Find the line in the entries below that contains "- Fraud detection and risk analysis". Repeat it exactly, and every line after it through the line that contains "Rating: 8.5/10 (Enterprise-Ready)**".
======== Data in this exercise ========
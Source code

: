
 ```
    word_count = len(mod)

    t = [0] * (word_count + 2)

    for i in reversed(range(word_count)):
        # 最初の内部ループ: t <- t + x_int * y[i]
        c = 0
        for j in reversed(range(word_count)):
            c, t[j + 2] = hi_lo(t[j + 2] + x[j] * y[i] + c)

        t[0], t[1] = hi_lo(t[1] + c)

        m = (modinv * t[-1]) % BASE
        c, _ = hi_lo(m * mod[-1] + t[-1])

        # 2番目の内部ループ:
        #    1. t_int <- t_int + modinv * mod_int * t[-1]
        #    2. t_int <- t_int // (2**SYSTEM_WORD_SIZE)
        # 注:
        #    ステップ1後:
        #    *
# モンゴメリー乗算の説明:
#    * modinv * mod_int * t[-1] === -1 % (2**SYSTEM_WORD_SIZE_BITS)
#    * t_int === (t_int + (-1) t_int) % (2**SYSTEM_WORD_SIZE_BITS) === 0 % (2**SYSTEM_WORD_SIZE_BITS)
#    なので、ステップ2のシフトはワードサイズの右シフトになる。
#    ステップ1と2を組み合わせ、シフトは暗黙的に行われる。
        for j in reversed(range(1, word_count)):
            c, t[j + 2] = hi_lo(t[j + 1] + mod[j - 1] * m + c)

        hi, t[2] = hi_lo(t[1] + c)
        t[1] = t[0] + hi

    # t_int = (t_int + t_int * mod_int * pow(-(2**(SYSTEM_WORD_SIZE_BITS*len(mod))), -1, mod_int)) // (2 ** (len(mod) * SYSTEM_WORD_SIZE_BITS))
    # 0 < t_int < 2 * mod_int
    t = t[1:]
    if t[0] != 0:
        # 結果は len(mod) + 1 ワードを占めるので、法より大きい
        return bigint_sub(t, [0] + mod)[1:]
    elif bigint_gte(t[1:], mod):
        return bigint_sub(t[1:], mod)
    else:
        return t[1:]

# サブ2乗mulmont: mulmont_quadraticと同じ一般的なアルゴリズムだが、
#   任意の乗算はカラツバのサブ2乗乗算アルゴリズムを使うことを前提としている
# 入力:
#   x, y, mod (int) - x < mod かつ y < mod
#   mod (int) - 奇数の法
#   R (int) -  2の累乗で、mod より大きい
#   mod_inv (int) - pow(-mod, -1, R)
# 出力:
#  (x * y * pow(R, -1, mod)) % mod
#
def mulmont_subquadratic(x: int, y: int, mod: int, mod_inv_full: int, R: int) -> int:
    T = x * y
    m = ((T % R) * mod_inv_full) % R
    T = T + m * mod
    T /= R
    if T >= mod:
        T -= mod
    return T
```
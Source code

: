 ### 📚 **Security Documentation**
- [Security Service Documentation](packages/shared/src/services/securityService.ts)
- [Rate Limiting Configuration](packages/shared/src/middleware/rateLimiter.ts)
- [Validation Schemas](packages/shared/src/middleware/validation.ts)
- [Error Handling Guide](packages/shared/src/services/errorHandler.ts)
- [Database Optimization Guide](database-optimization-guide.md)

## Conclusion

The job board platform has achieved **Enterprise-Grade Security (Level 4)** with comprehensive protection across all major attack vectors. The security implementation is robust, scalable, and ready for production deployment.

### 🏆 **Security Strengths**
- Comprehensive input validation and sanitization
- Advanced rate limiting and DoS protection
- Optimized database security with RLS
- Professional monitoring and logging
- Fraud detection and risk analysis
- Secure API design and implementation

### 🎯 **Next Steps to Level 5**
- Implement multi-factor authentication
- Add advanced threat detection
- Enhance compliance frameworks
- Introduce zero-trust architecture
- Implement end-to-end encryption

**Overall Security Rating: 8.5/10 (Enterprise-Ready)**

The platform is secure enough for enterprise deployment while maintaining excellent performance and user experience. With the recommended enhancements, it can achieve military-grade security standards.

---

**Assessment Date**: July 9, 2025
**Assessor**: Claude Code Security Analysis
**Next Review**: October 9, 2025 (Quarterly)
========
=== Response box ===
- Fraud detection and risk analysis
- Secure API design and implementation

### 🎯 **Next Steps to Level 5**
- Implement multi-factor authentication
- Add advanced threat detection
- Enhance compliance frameworks
- Introduce zero-trust architecture
- Implement end-to-end encryption

**Overall Security Rating: 8.5/10 (Enterprise-Ready)**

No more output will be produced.